Dlatego 23 i 29 marca w Warszawie zamilknie 56 tys. aparatów. Niecałkowicie, bo abonenci sami wprawdzie nie zadzwonią, ale będą mogli odbierać połączenia. Zdaniem TP SA to skuteczny sposób. Po ostatniej takiej akcji kilka miesięcy temu 90 proc. dłużników uregulowało należności. Zdaniem klientów przy wyłączaniu panuje straszny bałagan.

Jedną z jego ofiar stała się pani Sz. TP wyłączyła jej telefon i zażądała uzupełnienia wpłat za pięć zaległych rachunków. Abonentka się zdziwiła - faktury miała opłacone, a na wyciągu z banku potwierdzenie, że kwestionowane przez TP sumy były ściągane z jej konta. Sprawę udało się wyjaśnić dopiero po interwencji "Gazety".

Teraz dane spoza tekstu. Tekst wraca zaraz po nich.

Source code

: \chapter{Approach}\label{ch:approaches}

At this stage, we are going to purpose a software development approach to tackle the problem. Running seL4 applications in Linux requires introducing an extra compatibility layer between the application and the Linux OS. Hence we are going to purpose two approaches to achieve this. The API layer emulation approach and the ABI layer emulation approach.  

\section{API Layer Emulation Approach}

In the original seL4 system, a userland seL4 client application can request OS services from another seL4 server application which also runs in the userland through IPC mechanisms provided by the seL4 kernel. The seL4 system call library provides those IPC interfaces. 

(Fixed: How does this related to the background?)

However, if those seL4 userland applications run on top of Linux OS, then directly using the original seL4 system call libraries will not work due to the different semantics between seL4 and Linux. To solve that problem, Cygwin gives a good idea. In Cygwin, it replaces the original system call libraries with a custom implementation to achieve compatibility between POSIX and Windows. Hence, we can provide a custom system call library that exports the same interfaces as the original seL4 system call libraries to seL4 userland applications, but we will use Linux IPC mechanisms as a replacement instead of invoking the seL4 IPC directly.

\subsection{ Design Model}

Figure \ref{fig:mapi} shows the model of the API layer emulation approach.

- Żeby zabezpieczyć się przed błędnymi wyłączeniami, wprowadziliśmy specjalną procedurę weryfikacji wszystkich, którzy znaleźli się na naszej czarnej liście - zapewnia Barbara Górska, rzecznik Telekomunikacji. - Sprawdzamy wszystko, co może spowodować, że nie wyłączymy klientowi telefonu. Płacąc długi na poczcie, trzeba doliczyć dziewięć, a w banku - siedem dni na przelanie pieniędzy na konto TP. Jeśli więc ktoś spłaci dług dzisiaj, telefon i tak zamilknie. Chyba że wyśle potwierdzenie wpłaty faksem (na bezpłatny numer 9394). Wtedy - zapewnia operator - telefon nadal będzie działał. Jeśli klient ureguluje dług już po wyłączeniu telefonu, musi poczekać pięć dni roboczych na jego ponowne uruchomienie.

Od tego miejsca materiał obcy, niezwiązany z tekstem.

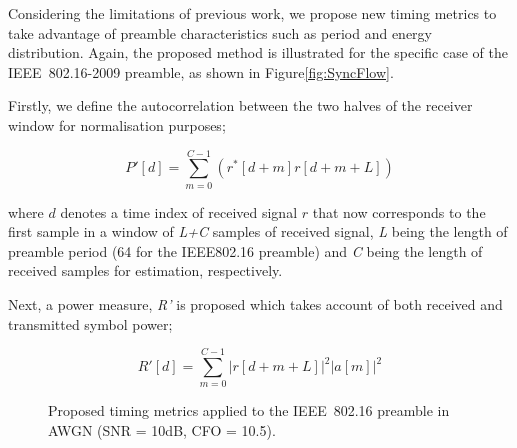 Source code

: Considering the limitations of previous work, we propose new timing metrics to take advantage of preamble characteristics such as period and energy distribution.
Again, the proposed method is illustrated for the specific case of the IEEE~802.16-2009 preamble, as shown in Figure\ref{fig:SyncFlow}.

Firstly, we define the autocorrelation between the two halves of the receiver window for normalisation purposes;

\begin{equation}
\label{ProposedP}
P'[d] =\sum_{m =0}^{C-1}    (r^{*}[d+m] r[d+m+L] )
\end{equation}

where $d$ denotes a time index of received signal $r$ that now corresponds to the first sample in a window of \emph{L+C} samples of received signal, \emph{L} being the length of preamble period (64 for the IEEE802.16 preamble) and \emph{C} being the length of received samples for estimation, respectively.

Next, a power measure, \emph{R'} is proposed which takes account of both received and transmitted symbol power;

\begin{equation}
\label{ProposedR}
R'[d] =\sum_{m =0}^{C-1}   |r[d+m+L]|^2  |a[m]|^2
\end{equation}


\begin{figure}
\centering
	\caption{Proposed timing metrics applied to the IEEE~802.16 preamble in AWGN (SNR = 10{\thinspace}dB, CFO = 10.5).}
	\label{fig:ProposedMetric-10dB}
\end{figure}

( Najpierw operator daje klientom dwa tygodnie po terminie płatności na uregulowanie długu. ( Później o pieniądze upomina się Telecentrum Windykacyjne. ( Jeśli to nie podziała, TP wysyła wezwanie do zapłaty i telefonicznie ponagla klientów. ( 45 dni po terminie płatności uniemożliwia im dzwonienie. ( Wówczas o odzyskanie długu zaczyna zabiegać firma windykacyjna. ( Po trzech miesiącach telefon milknie całkowicie. ( Po kolejnych dziesięciu dniach TP wysyła jeszcze jedno wezwanie do zapłaty. ( Abonent, który nawet wtedy nie zapłaci, przestaje być klientem TP - po 136 dniach rozwiązuje ona z nim umowę.